Why setting goals can be dangerous

by | October 1, 2012

Failure is most often defined as not reaching one’s goals. The imperative to set goals is found in virtually every self-help/success book.

“A fellow must know where he wants to go, if he is going to get anywhere,” says Dr. William Menninger. “The people who go places and do things…know what they want and are willing to go an extra mile.”

There is some truth to that, of course. But there’s an even deeper truth that must be realized for goals to have any positive meaning or impact in our lives.

“I can teach anybody how to get what they want out of life,” says Mark Twain. “The problem is that I can’t find anybody who can tell me what they want.”

Certainly, defining what you want — your goals — is fundamental to success. But even more fundamental is knowing not what you want, but why you want it.

Truly successful people understand their “why” before striving for any “what.”

Before you set goals, you must first develop a clear and authentic definition of success. Your worthy “whats” are determined by truthful “whys.”

Achieving inauthentic goals does not constitute success. In fact, it’s usually a more tragic failure than not achieving the right goals.

“For what shall it profit a man, if he shall gain the whole world, and lose his own soul?”

What if your goals are misguided? What if they’re the product of parroting imposed social scripts, rather than writing your own?

What if, to paraphrase Stephen Covey, you climb your goal ladder only to find that you had leaned it against the wrong wall?

As D.L. Moody put it,

“Our greatest fear should not be that we won’t succeed, but that we will succeed at something that doesn’t matter.”

Are you pursuing material wealth because it’s truly part of your personal, authentic definition of success, or because the message that wealth equates success is drilled into your brain from birth?

Worthy goals can only be determined after you’ve defined success for yourself.

No one wants a drill; we want a hole, or what a drill can do for us. A goal is a drill. But what are your “holes”? What do you want your goals to do for you, or for the world?

For example, I have a goal to publish another book (drill). But what I really want is to help others exercise their power of choice more wisely — to think, dream, learn, do, and become more (hole).

In other words, the goal of publishing a book is secondary to my definition of a successful outcome. Goals are simply means to greater ends.

Your definition of success determines which goals are worthy of your purpose and which are misguided, inauthentic distractions. Any time you change your definition of success, the goals you pursue and how you achieve them also change drastically.

All too often you feel like a failure when you compare yourself to others. But this feeling does not come because you haven’t achieved the same goals as other people. Rather, it comes because you’ve failed to define your own success and have bought into their definition.

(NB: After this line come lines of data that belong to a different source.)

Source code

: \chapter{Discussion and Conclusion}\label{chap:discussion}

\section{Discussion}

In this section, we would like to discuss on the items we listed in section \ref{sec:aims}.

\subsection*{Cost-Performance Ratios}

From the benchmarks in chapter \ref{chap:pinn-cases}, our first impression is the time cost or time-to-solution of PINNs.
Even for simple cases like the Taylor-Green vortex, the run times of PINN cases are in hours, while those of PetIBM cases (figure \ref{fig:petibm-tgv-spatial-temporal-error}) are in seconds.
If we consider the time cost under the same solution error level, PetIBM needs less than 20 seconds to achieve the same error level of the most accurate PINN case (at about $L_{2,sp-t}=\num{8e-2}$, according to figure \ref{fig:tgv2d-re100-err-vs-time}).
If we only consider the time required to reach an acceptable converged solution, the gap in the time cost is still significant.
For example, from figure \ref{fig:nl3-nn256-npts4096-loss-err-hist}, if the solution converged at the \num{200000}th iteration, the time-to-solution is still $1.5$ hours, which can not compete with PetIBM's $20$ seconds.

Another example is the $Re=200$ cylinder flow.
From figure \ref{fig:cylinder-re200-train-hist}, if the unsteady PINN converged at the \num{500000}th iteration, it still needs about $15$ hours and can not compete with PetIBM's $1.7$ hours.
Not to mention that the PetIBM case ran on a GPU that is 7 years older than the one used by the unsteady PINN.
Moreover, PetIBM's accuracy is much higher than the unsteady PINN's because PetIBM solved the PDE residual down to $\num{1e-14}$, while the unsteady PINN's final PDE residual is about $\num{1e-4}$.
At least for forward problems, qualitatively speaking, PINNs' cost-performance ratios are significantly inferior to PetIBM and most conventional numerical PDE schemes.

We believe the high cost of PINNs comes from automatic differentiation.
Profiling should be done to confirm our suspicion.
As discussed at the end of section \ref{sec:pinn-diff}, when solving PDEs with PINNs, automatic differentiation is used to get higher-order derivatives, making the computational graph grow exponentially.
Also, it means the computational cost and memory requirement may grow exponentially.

Envy is the result of not being in tune with who you are, what God wants you to do and become, what you were born to accomplish.

For example, you may envy a young millionaire. But if you knew his wealth was earned at the expense of his family, would you really want to trade places with him? Does he really have what you want?

Envy dissolves when you define success for yourself, as based on 1) an intimate relationship with and firm allegiance to God, and 2) an authentic understanding of your unique gifts, passions, values, and purpose.

Failure is not falling short of one’s goals. It is the result of pursuing the wrong goals for the wrong reasons.